There are higher levels of insulin resistance in people with periodontitis and controlling diabetes is more complicated when a patient also has periodontitis.
People who have both diabetes and periodontitis are at greater risk of suffering some severe medical complications – including cardiovascular disease, chronic kidney disease, and retinopathy – than people who have diabetes alone.
The treatment of one disease has been shown to have a positive effect on the treatment of the other. For instance, periodontal treatment in people with diabetes results in a significant reduction in blood-sugar – glycated haemoglobin (HbA1c) – levels.
It is important that people with diabetes are examined by a dentist to see if they have periodontitis and patients with periodontitis should be tested for diabetes by their doctor.
For more information: EFP Perio & Diabetes campaign:
- Recommendations for patients and the public
- What you should know, what you should do
- Perio and Diabetes: FAQs
- Infographic: People with periodontitis are likely to develop diabetes mellitus – and vice versa LINK
- Infographic: Periodontal treatment for people with diabetes
- Video: Perio and Diabetes
Cardiovascular disease
Periodontitis is associated with several forms of cardiovascular diseases (CVD) and may be a preventable risk factor for suffering these diseases.
Gum disease is a chronic condition that may make it harder to prevent CVD and it may even aggravate CVD in patients who already have the disease.
There is evidence that periodontal treatment and correct oral hygiene helps in the prevention of CVD. For instance, patients who brush their teeth twice a day and have a good oral-health routine may have less risk of acute CVD events.
Periodontal treatment in CVD patients is safe, although in some cases – where patients receive anti-coagulant or anti-platelet therapy – safe haemostatic measures need to be taken.
Problems in pregnancy
During pregnancy, increased hormonal levels can affect the way that the body reacts to dental plaque and this can lead to swollen and bleeding gums (gingivitis) and to the more serious form of gum disease known as periodontitis.
Associations between gum disease and adverse pregnancy outcomes have been demonstrated: a pregnant woman with poor gum health runs a greater risk of suffering from pre-eclampsia, of giving birth prematurely, and of giving birth to an underweight child.
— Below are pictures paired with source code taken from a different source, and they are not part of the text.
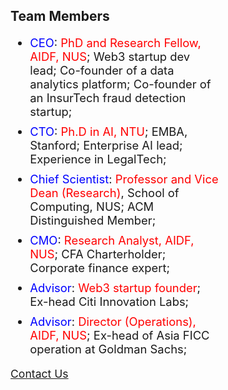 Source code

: ## Team Members

<ul style="font-size:1.15rem; width: 60%;">
<li style="margin-bottom: 10px;">
<span style="color: blue">CEO</span>: <span style="color: red">PhD and Research Fellow, AIDF, NUS</span>; Web3 startup dev lead; Co-founder of a data analytics platform; Co-founder of an InsurTech fraud detection startup;
</li>

<li style="margin-bottom: 10px;">
<span style="color: blue">CTO</span>: <span style="color: red">Ph.D in AI, NTU</span>; EMBA, Stanford; Enterprise AI lead; Experience in LegalTech;
</li>

<li style="margin-bottom: 10px;">
<span style="color: blue">Chief Scientist</span>: <span style="color: red">Professor and Vice Dean (Research)</span>, School of Computing, NUS; ACM Distinguished Member;
</li>

<li style="margin-bottom: 10px;">
<span style="color: blue">CMO</span>: <span style="color: red">Research Analyst, AIDF, NUS</span>; CFA Charterholder; Corporate finance expert;
</li>

<li style="margin-bottom: 10px;">
<span style="color: blue">Advisor</span>: <span style="color: red">Web3 startup founder</span>; Ex-head Citi Innovation Labs;
</li>

<li style="margin-bottom: 10px;">
<span style="color: blue">Advisor</span>: <span style="color: red">Director (Operations), AIDF, NUS</span>; Ex-head of Asia FICC operation at Goldman Sachs;
</li>
</ul>

<a style="font-size: 1.1rem;" href="https://google.com">Contact Us</a>
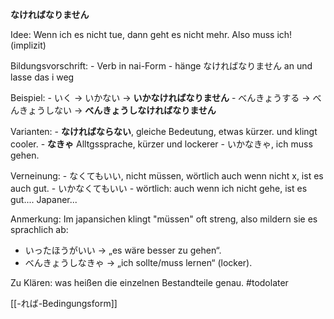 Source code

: **なければなりません**

Idee: Wenn ich es nicht tue, dann geht es nicht mehr. Also muss ich! (implizit)

Bildungsvorschrift:
	- Verb in nai-Form
	- hänge なければなりません an und lasse das i weg

Beispiel:
	- いく → いかない → **いかなければなりません**
	- べんきょうする → べんきょうしない → **べんきょうしなければなりません**

Varianten:
	- **なければならない**, gleiche Bedeutung, etwas kürzer. und klingt cooler.
	- **なきゃ** Alltgssprache, kürzer und lockerer
		- いかなきゃ, ich muss gehen.

Verneinung:
	- なくてもいい, nicht müssen, wörtlich auch wenn nicht x, ist es auch gut.
	- いかなくてもいい
		- wörtlich: auch wenn ich nicht gehe, ist es gut.... Japaner...

Anmerkung:
Im japansichen klingt "müssen" oft streng, also mildern sie es sprachlich ab:
- いったほうがいい → „es wäre besser zu gehen“.
- べんきょうしなきゃ → „ich sollte/muss lernen“ (locker).

Zu Klären:
was heißen die einzelnen Bestandteile genau. #todolater

[[-れば-Bedingungsform]] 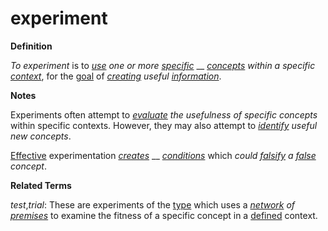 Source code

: # experiment

**Definition**

_To experiment_ is to [_use_](https://github.com/gcassel/Modular-Organization-Terminology/blob/master/terms/use.md) _one or more_ [_specific_](https://github.com/gcassel/Modular-Organization-Terminology/blob/master/terms/specific.md) __ [_concepts_](https://github.com/gcassel/Modular-Organization-Terminology/blob/master/terms/concepts.md) _within a specific_ [_context_](https://github.com/gcassel/Modular-Organization-Terminology/blob/master/terms/context.md), for the [goal](https://github.com/gcassel/Modular-Organization-Terminology/blob/master/terms/goal.md) of [_creating_](https://github.com/gcassel/Modular-Organization-Terminology/blob/master/terms/create.md) _useful_ [_information_](https://github.com/gcassel/Modular-Organization-Terminology/blob/master/terms/information.md).

**Notes**

Experiments often attempt to [_evaluate_](https://github.com/gcassel/Modular-Organization-Terminology/blob/master/terms/value.md) _the usefulness of specific concepts_ within specific contexts. However, they may also attempt to [_identify_](https://github.com/gcassel/Modular-Organization-Terminology/blob/master/terms/identify.md) _useful new concepts_.

[Effective](https://github.com/gcassel/Modular-Organization-Terminology/blob/master/terms/effective.md) experimentation [_creates_](https://github.com/gcassel/Modular-Organization-Terminology/blob/master/terms/create.md) __ [_conditions_](https://github.com/gcassel/Modular-Organization-Terminology/blob/master/terms/status.md) which _could_ [_falsify_](https://github.com/gcassel/Modular-Organization-Terminology/blob/master/terms/contradict.md) _a_ [_false_](https://github.com/gcassel/Modular-Organization-Terminology/blob/master/terms/false.md) _concept_.

**Related Terms**

_test_,_trial_: These are experiments of the [type](https://github.com/gcassel/Modular-Organization-Terminology/blob/master/terms/type.md) which uses a [_network_](https://github.com/gcassel/Modular-Organization-Terminology/blob/master/terms/network.md) _of_ [_premises_](https://github.com/gcassel/Modular-Organization-Terminology/blob/master/terms/premise.md) to examine the fitness of a specific concept in a [defined](https://github.com/gcassel/Modular-Organization-Terminology/blob/master/terms/define.md) context.
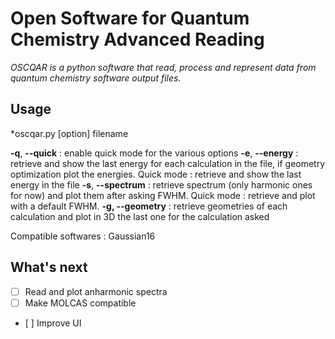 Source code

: # Open Software for Quantum Chemistry Advanced Reading

*OSCQAR is a python software that read, process and represent data from quantum chemistry software output files.*

## Usage

*oscqar.py [option] filename

**-q**, **--quick** : enable quick mode for the various options
**-e**, **--energy** : retrieve and show the last energy for each calculation in the file, if geometry optimization plot the energies. Quick mode : retrieve and show the last energy in the file
**-s**, **--spectrum** : retrieve spectrum (only harmonic ones for now) and plot them after asking FWHM. Quick mode : retrieve and plot with a default FWHM.
**-g, --geometry** : retrieve geometries of each calculation and plot in 3D the last one for the calculation asked

Compatible softwares : Gaussian16

## What's next

- [ ] Read and plot anharmonic spectra 
- [ ] Make MOLCAS compatible
- [ ] Improve UI

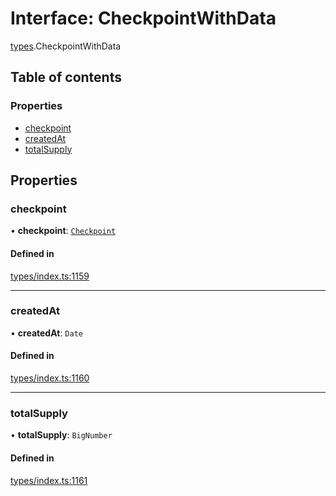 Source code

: # Interface: CheckpointWithData

[types](../wiki/types).CheckpointWithData

## Table of contents

### Properties

- [checkpoint](../wiki/types.CheckpointWithData#checkpoint)
- [createdAt](../wiki/types.CheckpointWithData#createdat)
- [totalSupply](../wiki/types.CheckpointWithData#totalsupply)

## Properties

### checkpoint

• **checkpoint**: [`Checkpoint`](../wiki/api.entities.Checkpoint.Checkpoint)

#### Defined in

[types/index.ts:1159](https://github.com/PolymathNetwork/polymesh-sdk/blob/c37bc05d/src/types/index.ts#L1159)

___

### createdAt

• **createdAt**: `Date`

#### Defined in

[types/index.ts:1160](https://github.com/PolymathNetwork/polymesh-sdk/blob/c37bc05d/src/types/index.ts#L1160)

___

### totalSupply

• **totalSupply**: `BigNumber`

#### Defined in

[types/index.ts:1161](https://github.com/PolymathNetwork/polymesh-sdk/blob/c37bc05d/src/types/index.ts#L1161)
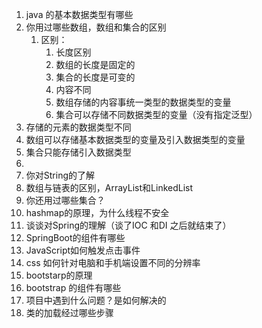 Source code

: 1. java 的基本数据类型有哪些
1. 你用过哪些数组，数组和集合的区别
    1. 区别：
        1. 长度区别
        1. 数组的长度是固定的
        1. 集合的长度是可变的
        1. 内容不同
        1. 数组存储的内容事统一类型的数据类型的变量
        1. 集合可以存储不同数据类型的变量（没有指定泛型）
1. 存储的元素的数据类型不同
1. 数组可以存储基本数据类型的变量及引入数据类型的变量
1. 集合只能存储引入数据类型
1. 
1. 你对String的了解
1. 数组与链表的区别，ArrayList和LinkedList
1. 你还用过哪些集合？
1. hashmap的原理，为什么线程不安全
1. 谈谈对Spring的理解（谈了IOC 和DI 之后就结束了）
1. SpringBoot的组件有哪些
1. JavaScript如何触发点击事件
1. css 如何针对电脑和手机端设置不同的分辨率
1. bootstarp的原理
1. bootstrap 的组件有哪些
1. 项目中遇到什么问题？是如何解决的 
1. 类的加载经过哪些步骤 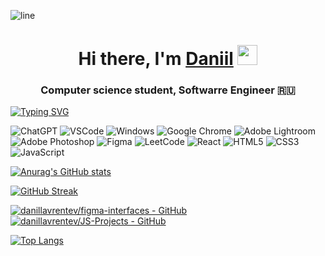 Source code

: 

![line](https://capsule-render.vercel.app/api?type=rect&color=gradient&height=2)

<h1 align="center">Hi there, I'm <a href="https://daniilshat.ru/" target="_blank">Daniil</a> 
<img src="https://github.com/blackcater/blackcater/raw/main/images/Hi.gif" height="32"/></h1>
<h3 align="center">Computer science student, Softwarre Engineer 🇷🇺</h3>

[![Typing SVG](https://readme-typing-svg.herokuapp.com?font=Fira+Code&pause=1000&width=435&lines=Hello+World)](https://git.io/typing-svg)

![ChatGPT](https://img.shields.io/badge/chatGPT-74aa9c?style=for-the-badge&logo=openai&logoColor=white)
![VSCode](https://img.shields.io/badge/visual%20studio%20code-007ACC.svg?&style=for-the-badge&logo=visual-studio-code&logoColor=white)
![Windows](https://img.shields.io/badge/Windows%2011-0078D6.svg?&style=for-the-badge&logo=windows%2011&logoColor=white)
![Google Chrome](https://img.shields.io/badge/Google%20Chrome-4285F4?style=for-the-badge&logo=GoogleChrome&logoColor=white)
![Adobe Lightroom](https://img.shields.io/badge/Adobe%20Lightroom-31A8FF.svg?style=for-the-badge&logo=Adobe%20Lightroom&logoColor=white)
![Adobe Photoshop](https://img.shields.io/badge/adobe%20photoshop-%2331A8FF.svg?style=for-the-badge&logo=adobe%20photoshop&logoColor=white)
![Figma](https://img.shields.io/badge/figma-%23F24E1E.svg?style=for-the-badge&logo=figma&logoColor=white)
![LeetCode](https://img.shields.io/badge/LeetCode-000000?style=for-the-badge&logo=LeetCode&logoColor=#d16c06)
![React](https://img.shields.io/badge/react-%2320232a.svg?style=for-the-badge&logo=react&logoColor=%2361DAFB)
![HTML5](https://img.shields.io/badge/html5-%23E34F26.svg?style=for-the-badge&logo=html5&logoColor=white)
![CSS3](https://img.shields.io/badge/css3-%231572B6.svg?style=for-the-badge&logo=css3&logoColor=white)
![JavaScript](https://img.shields.io/badge/javascript-%23323330.svg?style=for-the-badge&logo=javascript&logoColor=%23F7DF1E)

[![Anurag's GitHub stats](https://github-readme-stats.vercel.app/api?username=danillavrentev&theme=dark)](https://github.com/anuraghazra/github-readme-stats)

[![GitHub Streak](https://github-readme-streak-stats.herokuapp.com/?user=danillavrentev)](https://git.io/streak-stats)

[![danillavrentev/figma-interfaces - GitHub](https://gh-card.dev/repos/danillavrentev/figma-interfaces.svg?fullname=)](https://github.com/danillavrentev/figma-interfaces)
[![danillavrentev/JS-Projects - GitHub](https://gh-card.dev/repos/danillavrentev/JS-Projects.svg?fullname=)](https://github.com/danillavrentev/JS-Projects)

[![Top Langs](https://github-readme-stats.vercel.app/api/top-langs/?username=danillavrentev)](https://github.com/anuraghazra/github-readme-stats)



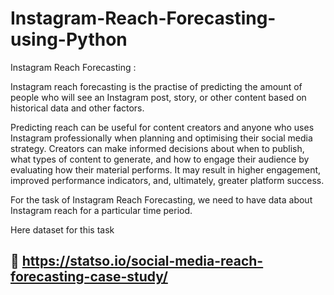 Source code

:# Instagram-Reach-Forecasting-using-Python


 Instagram Reach Forecasting :

  Instagram reach forecasting is the practise of predicting the amount of people who will see an Instagram post, story, or other content based on historical data and other factors.
  
  Predicting reach can be useful for content creators and anyone who uses Instagram professionally when planning and optimising their social media strategy. Creators can make informed decisions about when to publish, what types of content to generate, and how to engage their audience by evaluating how their material performs. It may result in higher engagement, improved performance indicators, and, ultimately, greater platform success.
  
  For the task of Instagram Reach Forecasting, we need to have data about Instagram reach for a particular time period.
  
  Here dataset for this task  
  ## 🔗 https://statso.io/social-media-reach-forecasting-case-study/ 
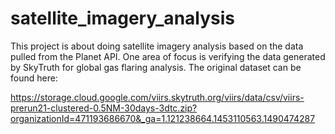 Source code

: # satellite_imagery_analysis

This project is about doing satellite imagery analysis based on the data pulled from the Planet API. 
One area of focus is verifying the data generated by SkyTruth for global gas flaring analysis. The original dataset can be found here:

https://storage.cloud.google.com/viirs.skytruth.org/viirs/data/csv/viirs-prerun21-clustered-0.5NM-30days-3dtc.zip?organizationId=471193686670&_ga=1.121238664.1453110563.1490474287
Maintaining oral health and gum health during pregnancy is crucial both for pregnant women themselves and for their unborn children.
For more information: EFP Oral Health & Pregnancy campaign
- Guidelines for women on oral health and pregnancy
- Key messages for women on oral health and pregnancy
- Oral health and pregnancy: FAQs
- Infographics on oral health and pregnancy:
- Videos on oral health and pregnancy
Other diseases
Periodontitis has been linked with more than fifty diseases and conditions, including chronic kidney disease, Alzheimer’s Disease, rheumatoid arthritis, and certain types of cancer.